Note 2: It is not necessary to "enable EFI" to test the Mageia 5 in Virtualbox. I did this only to test Grub2 settings Mageia 5 for UEFI machines. The most recommended to test the Mageia 5 in Virtualbox is to disable the "EFI" so that it install normally with Grub Legacy, without all these difficulty setting.

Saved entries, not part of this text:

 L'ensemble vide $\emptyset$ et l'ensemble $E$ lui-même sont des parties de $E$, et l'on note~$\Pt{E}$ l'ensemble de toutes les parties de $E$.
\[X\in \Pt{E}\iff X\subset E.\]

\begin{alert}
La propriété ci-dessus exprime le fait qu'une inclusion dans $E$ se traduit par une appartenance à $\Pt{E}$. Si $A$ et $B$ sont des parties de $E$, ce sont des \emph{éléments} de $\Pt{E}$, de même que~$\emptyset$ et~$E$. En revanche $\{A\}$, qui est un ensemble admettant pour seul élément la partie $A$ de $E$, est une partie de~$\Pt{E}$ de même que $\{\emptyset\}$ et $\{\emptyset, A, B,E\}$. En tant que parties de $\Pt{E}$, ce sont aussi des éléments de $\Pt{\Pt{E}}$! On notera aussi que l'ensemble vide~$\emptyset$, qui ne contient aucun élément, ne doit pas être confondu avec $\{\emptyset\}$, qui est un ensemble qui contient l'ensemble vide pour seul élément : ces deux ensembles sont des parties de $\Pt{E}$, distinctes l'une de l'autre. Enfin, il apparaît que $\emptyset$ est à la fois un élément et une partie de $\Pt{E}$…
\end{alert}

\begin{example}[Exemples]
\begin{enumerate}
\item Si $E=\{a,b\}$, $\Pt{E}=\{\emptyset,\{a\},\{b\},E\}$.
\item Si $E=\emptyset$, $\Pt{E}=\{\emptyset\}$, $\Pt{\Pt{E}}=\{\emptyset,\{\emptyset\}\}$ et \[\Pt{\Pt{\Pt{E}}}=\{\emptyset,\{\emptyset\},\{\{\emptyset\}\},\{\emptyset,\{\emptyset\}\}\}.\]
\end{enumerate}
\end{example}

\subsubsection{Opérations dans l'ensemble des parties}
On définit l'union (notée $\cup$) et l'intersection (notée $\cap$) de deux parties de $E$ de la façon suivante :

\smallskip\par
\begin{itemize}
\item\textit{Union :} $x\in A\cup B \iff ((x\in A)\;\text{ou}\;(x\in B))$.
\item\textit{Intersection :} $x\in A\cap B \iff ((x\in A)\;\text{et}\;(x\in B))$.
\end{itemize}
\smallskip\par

Note 3: There were crashes that required restarting the physical machine. These crashes occurred just after installation, with a few minutes after 5 Mageia be running in VirtualBox, when the process of Virtualbox started using 100% CPU of the physical machine, so I had to reset.
A instalação ocorreu ok
After the Mageia 5 be installed on Virtualbox, it appeared an error message when trying to start:
As the dkms package was already installed, I removed and installed again this package:
- dkms-virtualbox-4.3.28-1.mga5.noarch
It worked. The Mageia 5 menu open in virtualbox, but in text-mode screen, to use the command line. To continue I followed the tips page of the Wiki Mageia: Boot Drops to UEFI Shell (in VirtualBox):
- Boot Drops to UEFI Shell (in VirtualBox)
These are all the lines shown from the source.